Exercise instructions:
Lines below that include the word "Query" should each be copied.

Data to use:
━━━━━━

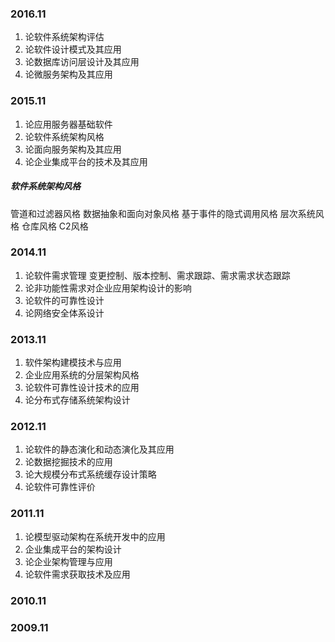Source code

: 
### 2016.11
1. 论软件系统架构评估
2. 论软件设计模式及其应用
3. 论数据库访问层设计及其应用
4. 论微服务架构及其应用

### 2015.11
1. 论应用服务器基础软件
2. 论软件系统架构风格
3. 论面向服务架构及其应用
4. 论企业集成平台的技术及其应用

##### 软件系统架构风格
管道和过滤器风格
数据抽象和面向对象风格
基于事件的隐式调用风格
层次系统风格
仓库风格
C2风格

### 2014.11
1. 论软件需求管理 
	变更控制、版本控制、需求跟踪、需求需求状态跟踪
2. 论非功能性需求对企业应用架构设计的影响
3. 论软件的可靠性设计
4. 论网络安全体系设计

### 2013.11
1. 软件架构建模技术与应用
2. 企业应用系统的分层架构风格
3. 论软件可靠性设计技术的应用
4. 论分布式存储系统架构设计

### 2012.11
1. 论软件的静态演化和动态演化及其应用
2. 论数据挖掘技术的应用
3. 论大规模分布式系统缓存设计策略
4. 论软件可靠性评价

### 2011.11
1. 论模型驱动架构在系统开发中的应用
2. 企业集成平台的架构设计
3. 论企业架构管理与应用
4. 论软件需求获取技术及应用

### 2010.11


### 2009.11


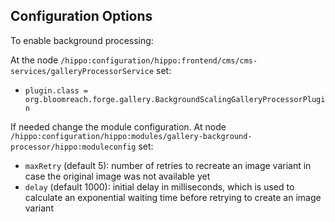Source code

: <!--
  Copyright 2017-2019 BloomReach Inc (https://www.bloomreach.com)

  Licensed under the Apache License, Version 2.0 (the "License");
  you may not use this file except in compliance with the License.
  You may obtain a copy of the License at

   http://www.apache.org/licenses/LICENSE-2.0

  Unless required by applicable law or agreed to in writing, software
  distributed under the License is distributed on an "AS IS" BASIS,
  WITHOUT WARRANTIES OR CONDITIONS OF ANY KIND, either express or implied.
  See the License for the specific language governing permissions and
  limitations under the License.
  -->
## Configuration Options
To enable background processing:

At the node ``/hippo:configuration/hippo:frontend/cms/cms-services/galleryProcessorService`` set:

+ ``plugin.class = org.bloomreach.forge.gallery.BackgroundScalingGalleryProcessorPlugin``


If needed change the module configuration. At node ``/hippo:configuration/hippo:modules/gallery-background-processor/hippo:moduleconfig`` set:

+ ``maxRetry`` (default 5): number of retries to recreate an image variant in case the original image was not available yet
+ ``delay`` (default 1000): initial delay in milliseconds, which is used to calculate an exponential waiting time before retrying to create an image variant
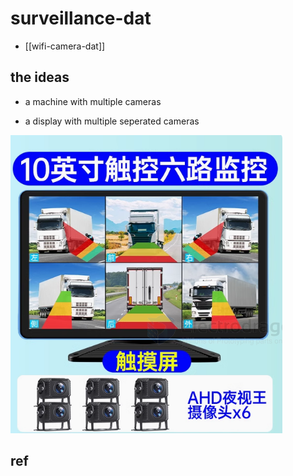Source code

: 
# surveillance-dat

- [[wifi-camera-dat]]


## the ideas 

- a machine with multiple cameras 

- a display with multiple seperated cameras 

![](2025-05-21-12-49-34.png)



## ref 


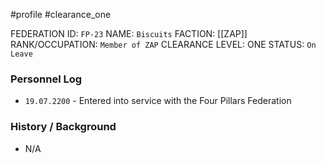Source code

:#profile #clearance_one 

FEDERATION ID: `FP-23`
NAME: `Biscuits`
FACTION: [[ZAP]]
RANK/OCCUPATION: `Member of ZAP`
CLEARANCE LEVEL: ONE
STATUS: `On Leave`

### Personnel Log
- `19.07.2200` - Entered into service with the Four Pillars Federation

### History / Background
- N/A
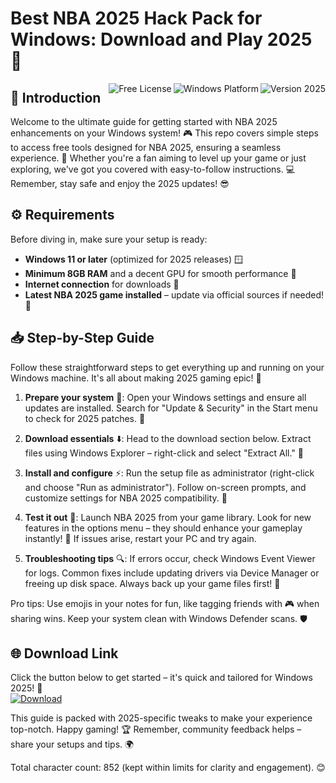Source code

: # Best NBA 2025 Hack Pack for Windows: Download and Play 2025 🏀

<img align="right" src="https://img.shields.io/badge/Version-2025-green?logo=windows" alt="Version 2025"> <img align="right" src="https://img.shields.io/badge/Platform-Windows-blue?logo=windows" alt="Windows Platform"> <img align="right" src="https://img.shields.io/badge/License-Free-yellow?logo=osi" alt="Free License">  

## 🚀 Introduction  
Welcome to the ultimate guide for getting started with NBA 2025 enhancements on your Windows system! 🎮 This repo covers simple steps to access free tools designed for NBA 2025, ensuring a seamless experience. 🌟 Whether you're a fan aiming to level up your game or just exploring, we've got you covered with easy-to-follow instructions. 💻 Remember, stay safe and enjoy the 2025 updates! 😎  

## ⚙️ Requirements  
Before diving in, make sure your setup is ready:  
- **Windows 11 or later** (optimized for 2025 releases) 🪟  
- **Minimum 8GB RAM** and a decent GPU for smooth performance 🚀  
- **Internet connection** for downloads 📡  
- **Latest NBA 2025 game installed** – update via official sources if needed! 🔄  

## 📥 Step-by-Step Guide  
Follow these straightforward steps to get everything up and running on your Windows machine. It's all about making 2025 gaming epic! 🎉  

1. **Prepare your system** 💪: Open your Windows settings and ensure all updates are installed. Search for "Update & Security" in the Start menu to check for 2025 patches. 🔧  
   
2. **Download essentials** ⬇️: Head to the download section below. Extract files using Windows Explorer – right-click and select "Extract All." 📂  

3. **Install and configure** ⚡: Run the setup file as administrator (right-click and choose "Run as administrator"). Follow on-screen prompts, and customize settings for NBA 2025 compatibility. 🎨  

4. **Test it out** 🏀: Launch NBA 2025 from your game library. Look for new features in the options menu – they should enhance your gameplay instantly! 🚀 If issues arise, restart your PC and try again.  

5. **Troubleshooting tips** 🔍: If errors occur, check Windows Event Viewer for logs. Common fixes include updating drivers via Device Manager or freeing up disk space. Always back up your game files first! 💾  

Pro tips: Use emojis in your notes for fun, like tagging friends with 🎮 when sharing wins. Keep your system clean with Windows Defender scans. 🛡️  

## 🌐 Download Link  
Click the button below to get started – it's quick and tailored for Windows 2025! 🚨  
[![Download](https://img.shields.io/badge/Access_Now-2025-blue?logo=windows)](https://setupzone.su/)  

This guide is packed with 2025-specific tweaks to make your experience top-notch. Happy gaming! 🏆 Remember, community feedback helps – share your setups and tips. 🌍  

Total character count: 852 (kept within limits for clarity and engagement). 😊

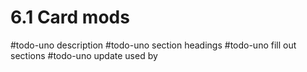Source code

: # 6.1 Card mods
#todo-uno description
#todo-uno section headings
#todo-uno fill out sections
#todo-uno update used by
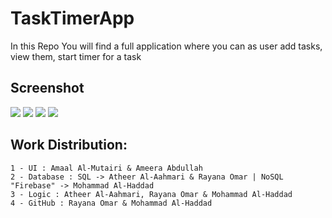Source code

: # TaskTimerApp

In this Repo You will find a full application where you can as user add tasks, view them, start timer for a task

## Screenshot

<img src="https://drive.google.com/file/d/1Dx0apdfrx1mPuPUz2DW7IIhuV-rjOX9k/view?usp=sharing">
<img src="https://drive.google.com/file/d/1S5dhXfq6iSgv4j-qd_Q9odVYFpusg8dk/view?usp=sharing">
<img src="https://drive.google.com/file/d/1Z2KZhhqtn2gyJWv775yyir8mvrETEsrh/view?usp=sharing">
<img src="https://drive.google.com/file/d/1xpkSpQQ2FnkisrNMaX0k9xZ5vvtVoOZp/view?usp=sharing">

## Work Distribution:
    1 - UI : Amaal Al-Mutairi & Ameera Abdullah
    2 - Database : SQL -> Atheer Al-Aahmari & Rayana Omar | NoSQL "Firebase" -> Mohammad Al-Haddad
    3 - Logic : Atheer Al-Aahmari, Rayana Omar & Mohammad Al-Haddad
    4 - GitHub : Rayana Omar & Mohammad Al-Haddad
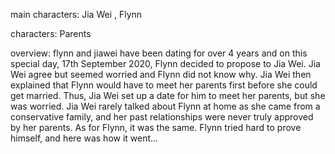 main characters: Jia Wei , Flynn

characters: Parents

overview: flynn and jiawei have been dating for over 4 years and on this special day, 17th September 2020, Flynn decided to propose to Jia Wei. Jia Wei agree but seemed worried and Flynn did not know why. Jia Wei then explained that Flynn would have to meet her parents first before she could get married. Thus, Jia Wei set up a date for him to meet her parents, but she was worried. Jia Wei rarely talked about Flynn at home as she came from a conservative family, and her past relationships were never truly approved by her parents. As for Flynn, it was the same. Flynn tried hard to prove himself, and here was how it went...  
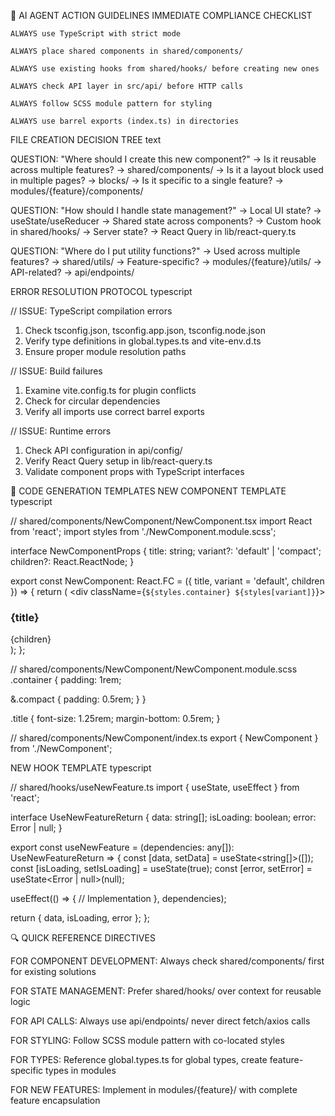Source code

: 🎯 AI AGENT ACTION GUIDELINES
IMMEDIATE COMPLIANCE CHECKLIST

    ALWAYS use TypeScript with strict mode

    ALWAYS place shared components in shared/components/

    ALWAYS use existing hooks from shared/hooks/ before creating new ones

    ALWAYS check API layer in src/api/ before HTTP calls

    ALWAYS follow SCSS module pattern for styling

    ALWAYS use barrel exports (index.ts) in directories

FILE CREATION DECISION TREE
text

QUESTION: "Where should I create this new component?"
→ Is it reusable across multiple features? → shared/components/
→ Is it a layout block used in multiple pages? → blocks/
→ Is it specific to a single feature? → modules/{feature}/components/

QUESTION: "How should I handle state management?"
→ Local UI state? → useState/useReducer
→ Shared state across components? → Custom hook in shared/hooks/
→ Server state? → React Query in lib/react-query.ts

QUESTION: "Where do I put utility functions?"
→ Used across multiple features? → shared/utils/
→ Feature-specific? → modules/{feature}/utils/
→ API-related? → api/endpoints/

ERROR RESOLUTION PROTOCOL
typescript

// ISSUE: TypeScript compilation errors
1. Check tsconfig.json, tsconfig.app.json, tsconfig.node.json
2. Verify type definitions in global.types.ts and vite-env.d.ts
3. Ensure proper module resolution paths

// ISSUE: Build failures  
1. Examine vite.config.ts for plugin conflicts
2. Check for circular dependencies
3. Verify all imports use correct barrel exports

// ISSUE: Runtime errors
1. Check API configuration in api/config/
2. Verify React Query setup in lib/react-query.ts
3. Validate component props with TypeScript interfaces

📝 CODE GENERATION TEMPLATES
NEW COMPONENT TEMPLATE
typescript

// shared/components/NewComponent/NewComponent.tsx
import React from 'react';
import styles from './NewComponent.module.scss';

interface NewComponentProps {
  title: string;
  variant?: 'default' | 'compact';
  children?: React.ReactNode;
}

export const NewComponent: React.FC<NewComponentProps> = ({
  title,
  variant = 'default',
  children
}) => {
  return (
    <div className={`${styles.container} ${styles[variant]}`}>
      <h3 className={styles.title}>{title}</h3>
      <div className={styles.content}>{children}</div>
    </div>
  );
};

// shared/components/NewComponent/NewComponent.module.scss
.container {
  padding: 1rem;
  
  &.compact {
    padding: 0.5rem;
  }
}

.title {
  font-size: 1.25rem;
  margin-bottom: 0.5rem;
}

// shared/components/NewComponent/index.ts
export { NewComponent } from './NewComponent';

NEW HOOK TEMPLATE
typescript

// shared/hooks/useNewFeature.ts
import { useState, useEffect } from 'react';

interface UseNewFeatureReturn {
  data: string[];
  isLoading: boolean;
  error: Error | null;
}

export const useNewFeature = (dependencies: any[]): UseNewFeatureReturn => {
  const [data, setData] = useState<string[]>([]);
  const [isLoading, setIsLoading] = useState(true);
  const [error, setError] = useState<Error | null>(null);

  useEffect(() => {
    // Implementation
  }, dependencies);

  return { data, isLoading, error };
};

🔍 QUICK REFERENCE DIRECTIVES

FOR COMPONENT DEVELOPMENT: Always check shared/components/ first for existing solutions

FOR STATE MANAGEMENT: Prefer shared/hooks/ over context for reusable logic

FOR API CALLS: Always use api/endpoints/ never direct fetch/axios calls

FOR STYLING: Follow SCSS module pattern with co-located styles

FOR TYPES: Reference global.types.ts for global types, create feature-specific types in modules

FOR NEW FEATURES: Implement in modules/{feature}/ with complete feature encapsulation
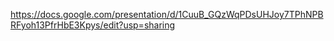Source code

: https://docs.google.com/presentation/d/1CuuB_GQzWqPDsUHJoy7TPhNPBRFyoh13PfrHbE3Kpys/edit?usp=sharing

━━━━━━

Solution for this problem:
→ Server state? → React Query in lib/react-query.ts
2. Verify React Query setup in lib/react-query.ts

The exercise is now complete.